The report, 'Benefits of building regulation reform: from fragmentation to harmonisation', was prepared by the Centre for International Economics and examines the impact of three major building regulation reforms since the early 1990s.
The three reforms are: the introduction in 1992 of a national building code reducing differences in building regulation across states; a performance-based construction code in 1996 allowing flexibility and innovation in building design; and the consolidation of building and plumbing regulation into a single National Construction Code (NCC).
ABCB chairman, John Thwaites, said the report's findings confirm the value of building regulation reform to the Australian economy, while adding that there is potential to deliver further savings through a range of measures.
"The report demonstrates that the NCC is delivering economic benefits and reducing compliance costs through greater national consistency and by focussing regulations on performance outcomes of buildings rather than on prescriptive requirements" Mr Thwaites said.
"The pooling of effort toward creating regulations at a national level, not only reduces duplication, but also leads to a higher standard of regulation."

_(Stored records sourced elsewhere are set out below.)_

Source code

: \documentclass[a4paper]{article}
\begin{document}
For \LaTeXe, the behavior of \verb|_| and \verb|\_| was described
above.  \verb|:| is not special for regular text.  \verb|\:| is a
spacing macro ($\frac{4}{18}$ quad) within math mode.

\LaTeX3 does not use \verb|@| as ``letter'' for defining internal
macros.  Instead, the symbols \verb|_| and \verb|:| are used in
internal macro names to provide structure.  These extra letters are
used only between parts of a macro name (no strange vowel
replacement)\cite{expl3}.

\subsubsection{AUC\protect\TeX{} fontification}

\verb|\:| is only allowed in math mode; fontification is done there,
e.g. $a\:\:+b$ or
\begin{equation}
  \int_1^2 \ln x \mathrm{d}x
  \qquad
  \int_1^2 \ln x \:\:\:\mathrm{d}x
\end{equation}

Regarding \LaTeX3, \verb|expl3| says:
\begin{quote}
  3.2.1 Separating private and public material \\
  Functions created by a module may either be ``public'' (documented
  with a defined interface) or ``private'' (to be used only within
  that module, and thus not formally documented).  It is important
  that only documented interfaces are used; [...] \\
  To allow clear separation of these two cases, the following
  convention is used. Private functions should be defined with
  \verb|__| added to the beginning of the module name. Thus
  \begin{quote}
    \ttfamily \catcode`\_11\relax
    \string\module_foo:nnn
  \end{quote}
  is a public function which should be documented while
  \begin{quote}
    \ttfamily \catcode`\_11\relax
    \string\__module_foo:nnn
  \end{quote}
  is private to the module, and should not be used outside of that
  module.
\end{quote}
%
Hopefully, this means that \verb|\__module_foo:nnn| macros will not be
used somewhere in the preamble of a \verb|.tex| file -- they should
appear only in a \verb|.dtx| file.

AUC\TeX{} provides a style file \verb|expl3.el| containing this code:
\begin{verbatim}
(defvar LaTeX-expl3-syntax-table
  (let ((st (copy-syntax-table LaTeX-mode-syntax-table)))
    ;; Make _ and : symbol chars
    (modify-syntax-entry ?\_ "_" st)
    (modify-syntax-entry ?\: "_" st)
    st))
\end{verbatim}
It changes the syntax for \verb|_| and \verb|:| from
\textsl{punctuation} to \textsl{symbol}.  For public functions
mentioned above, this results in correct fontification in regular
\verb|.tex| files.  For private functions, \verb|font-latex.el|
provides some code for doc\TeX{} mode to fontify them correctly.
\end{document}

Mr Thwaites said the performance based code encourages innovation by allowing greater flexibility and more efficient design to achieve desired standards. He said industry stakeholders interviewed for the study indicated that performance based standards had led to productivity gains of one to two per cent, or around $738 million per year.
"All up, the economic benefits from a consistent national code ($304 million), performance based standards ($737 million) and a joint building and plumbing code ($61 million) total $1.1 billion a year," Mr Thwaites said.

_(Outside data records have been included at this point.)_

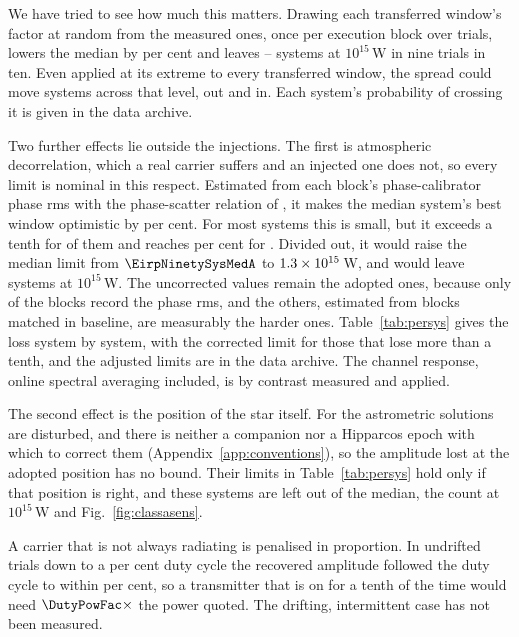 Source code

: We have tried to see how much this matters. Drawing each transferred
window's factor at random from the measured ones, once per execution block
over \SvNTrial{} trials, lowers the median by \SvRsMedShiftPct{} per cent and
leaves \SvRsBlkNLo--\SvRsBlkNHi{} systems at $10^{15}$\,W in nine trials in
ten. Even applied at its extreme to every transferred window, the spread
could move \SvSprN{} systems across that level, \SvSprNOut{} out and
\SvSprNIn{} in. Each system's probability of crossing it is given in the
data archive.

Two further effects lie outside the injections. The first is atmospheric
decorrelation, which a real carrier suffers and an injected one does not, so
every limit is nominal in this respect. Estimated from each block's
phase-calibrator phase rms \citep[\S\S10.4.11, 11.3.1]{ALMAHandbook} with the
phase-scatter relation of \citet[Eq.~3]{Richards2022}, it makes the median
system's best window optimistic by \NmDecSysMedPct{} per cent. For most
systems this is small, but it exceeds a tenth for \NmDecNBigSys{} of them and
reaches \NmDecSysWorstPct{} per cent for \NmDecSysWorstName. Divided out, it
would raise the median limit from $\EirpNinetySysMedA$ to
$\DcSysMedCorr$\,W, and would leave
\NmDecAdjNEfifteen{} systems at $10^{15}$\,W. The
uncorrected values remain the adopted ones, because only \SensDecorNBlk{} of
the \SensDecorNBlkTot{} blocks record the phase rms, and the others,
estimated from blocks matched in baseline, are measurably the harder ones.
Table~\ref{tab:persys} gives the loss system by system, with the
corrected limit for those that lose more than a tenth,
and the adjusted limits are in the data archive. The
channel response, online spectral averaging included, is by contrast
measured and applied.

The second effect is the position of the star itself. For \OmFlagStars{} the
astrometric solutions are disturbed, and there is neither a companion nor a
Hipparcos epoch with which to correct them
(Appendix~\ref{app:conventions}), so the amplitude lost at the adopted
position has no bound. Their limits in Table~\ref{tab:persys} hold only if
that position is right, and these \OmNFlagWord{} systems are left out of the
median, the count at $10^{15}$\,W and Fig.~\ref{fig:classasens}.

A carrier that is not always radiating is penalised in proportion. In
\DutyNTrial{} undrifted trials down to a \DutyCycleMinPct{} per cent duty
cycle the recovered amplitude followed the duty cycle to within
\DutyAttenDevPct{} per cent, so a transmitter that is on for a tenth of the
time would need $\DutyPowFac\times$ the power quoted. The drifting,
intermittent case has not been measured.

The report finds that the full potential of the national code and the performance-based standards may not have yet been fully realised.

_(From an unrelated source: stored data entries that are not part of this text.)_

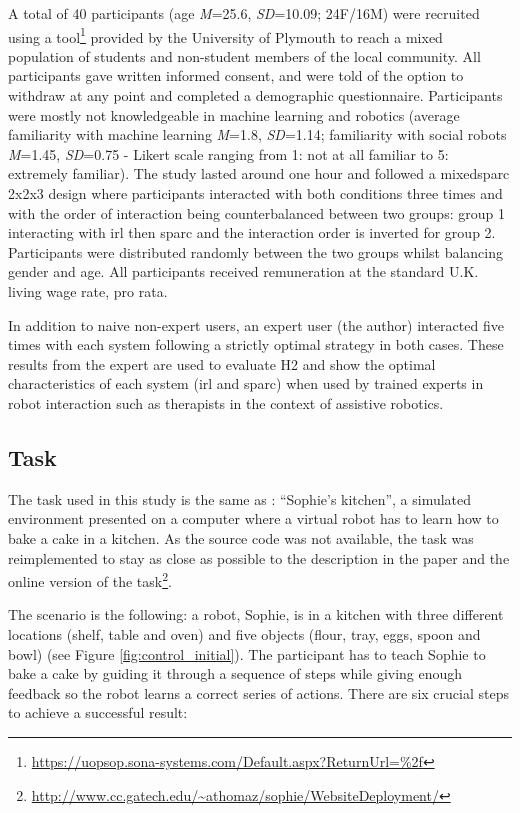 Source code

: A total of 40 participants (age \textit{M}=25.6, \textit{SD}=10.09; 24F/16M) were recruited using a tool\footnote{\url{https://uopsop.sona-systems.com/Default.aspx?ReturnUrl=\%2f}} provided by the University of Plymouth to reach a mixed population of students and non-student members of the local community.  All participants gave written informed consent, and were told of the option to withdraw at any point and completed a demographic questionnaire. Participants were mostly not knowledgeable in machine learning and robotics (average familiarity with machine learning \textit{M}=1.8, \textit{SD}=1.14; familiarity with social robots \textit{M}=1.45, \textit{SD}=0.75 - Likert scale ranging from 1: not at all familiar to 5: extremely familiar). The study lasted around one hour and followed a mixedsparc 2x2x3 design where participants interacted with both conditions three times and with the order of interaction being counterbalanced between two groups: group 1 interacting with \gls{irl} then \gls{sparc} and the interaction order is inverted for group 2. Participants were distributed randomly between the two groups whilst balancing gender and age. All participants received remuneration at the standard U.K. living wage rate, pro rata. 

In addition to naive non-expert users, an expert user (the author) interacted five times with each system following a strictly optimal strategy in both cases. These results from the expert are used to evaluate H2 and show the optimal characteristics of each system (\gls{irl} and \gls{sparc}) when used by trained experts in robot interaction such as therapists in the context of assistive robotics.


\subsection{Task} \label{ssec:control_task}

The task used in this study is the same as \cite{thomaz2008teachable}: ``Sophie's kitchen'', a simulated environment presented on a computer where a virtual robot has to learn how to bake a cake in a kitchen. As the source code was not available, the task was reimplemented to stay as close as possible to the description in the paper and the online version of the task\footnote{\url{http://www.cc.gatech.edu/~athomaz/sophie/WebsiteDeployment/}}.

The scenario is the following: a robot, Sophie, is in a kitchen with three different locations (shelf, table and oven) and five objects (flour, tray, eggs, spoon and bowl) (see Figure \ref{fig:control_initial}). The participant has to teach Sophie to bake a cake by guiding it through a sequence of steps while giving enough feedback so the robot learns a correct series of actions. There are six crucial steps to achieve a successful result:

"Ongoing jurisdictional variations, variations in interpretation, application and enforcement, interference by councils, utilities and land developers and a lack of objectivity in standards are some of the main factors considered to be limiting the full potential of the reforms being realised," the report states.
"These are issues that the ABCB will continue to work on with the state and territory administrations in particular as it continues to seek greater levels of access to, understanding of and therefore compliance with the NCC," Mr Thwaites said.